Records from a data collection
|---|

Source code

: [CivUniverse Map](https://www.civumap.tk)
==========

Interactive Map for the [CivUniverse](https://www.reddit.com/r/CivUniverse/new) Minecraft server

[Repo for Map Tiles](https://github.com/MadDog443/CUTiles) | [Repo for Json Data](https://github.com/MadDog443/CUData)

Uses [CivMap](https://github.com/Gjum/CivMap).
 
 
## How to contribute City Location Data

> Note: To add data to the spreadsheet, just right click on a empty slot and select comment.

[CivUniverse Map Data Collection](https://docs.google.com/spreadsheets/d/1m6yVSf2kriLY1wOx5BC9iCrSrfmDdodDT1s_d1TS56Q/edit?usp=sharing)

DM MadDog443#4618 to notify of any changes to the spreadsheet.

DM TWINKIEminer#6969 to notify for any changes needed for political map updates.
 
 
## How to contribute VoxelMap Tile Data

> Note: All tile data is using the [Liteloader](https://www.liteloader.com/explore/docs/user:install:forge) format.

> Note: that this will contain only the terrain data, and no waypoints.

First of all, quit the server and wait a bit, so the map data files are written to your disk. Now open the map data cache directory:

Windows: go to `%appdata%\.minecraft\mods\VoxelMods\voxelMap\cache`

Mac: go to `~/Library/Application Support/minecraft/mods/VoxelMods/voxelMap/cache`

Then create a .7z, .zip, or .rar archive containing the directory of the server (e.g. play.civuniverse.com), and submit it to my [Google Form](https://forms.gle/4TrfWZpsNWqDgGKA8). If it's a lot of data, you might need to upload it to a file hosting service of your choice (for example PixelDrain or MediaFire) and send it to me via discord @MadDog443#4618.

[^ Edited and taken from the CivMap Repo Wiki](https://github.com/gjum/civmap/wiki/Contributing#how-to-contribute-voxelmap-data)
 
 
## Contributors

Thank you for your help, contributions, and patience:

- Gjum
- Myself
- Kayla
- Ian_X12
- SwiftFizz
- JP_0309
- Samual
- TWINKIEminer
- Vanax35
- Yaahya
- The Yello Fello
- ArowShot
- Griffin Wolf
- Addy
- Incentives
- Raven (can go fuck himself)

|---|

WORK TASK
Write the data above out again in full, with every word as given.

ANSWER TO THIS TASK
Source code

: [CivUniverse Map](https://www.civumap.tk)
==========

Interactive Map for the [CivUniverse](https://www.reddit.com/r/CivUniverse/new) Minecraft server

[Repo for Map Tiles](https://github.com/MadDog443/CUTiles) | [Repo for Json Data](https://github.com/MadDog443/CUData)

Uses [CivMap](https://github.com/Gjum/CivMap).
 
 
## How to contribute City Location Data

> Note: To add data to the spreadsheet, just right click on a empty slot and select comment.

[CivUniverse Map Data Collection](https://docs.google.com/spreadsheets/d/1m6yVSf2kriLY1wOx5BC9iCrSrfmDdodDT1s_d1TS56Q/edit?usp=sharing)

DM MadDog443#4618 to notify of any changes to the spreadsheet.

DM TWINKIEminer#6969 to notify for any changes needed for political map updates.
 
 
## How to contribute VoxelMap Tile Data

> Note: All tile data is using the [Liteloader](https://www.liteloader.com/explore/docs/user:install:forge) format.

> Note: that this will contain only the terrain data, and no waypoints.

First of all, quit the server and wait a bit, so the map data files are written to your disk. Now open the map data cache directory:

Windows: go to `%appdata%\.minecraft\mods\VoxelMods\voxelMap\cache`

Mac: go to `~/Library/Application Support/minecraft/mods/VoxelMods/voxelMap/cache`

Then create a .7z, .zip, or .rar archive containing the directory of the server (e.g. play.civuniverse.com), and submit it to my [Google Form](https://forms.gle/4TrfWZpsNWqDgGKA8). If it's a lot of data, you might need to upload it to a file hosting service of your choice (for example PixelDrain or MediaFire) and send it to me via discord @MadDog443#4618.

[^ Edited and taken from the CivMap Repo Wiki](https://github.com/gjum/civmap/wiki/Contributing#how-to-contribute-voxelmap-data)
 
 
## Contributors

Thank you for your help, contributions, and patience:

- Gjum
- Myself
- Kayla
- Ian_X12
- SwiftFizz
- JP_0309
- Samual
- TWINKIEminer
- Vanax35
- Yaahya
- The Yello Fello
- ArowShot
- Griffin Wolf
- Addy
- Incentives
- Raven (can go fuck himself)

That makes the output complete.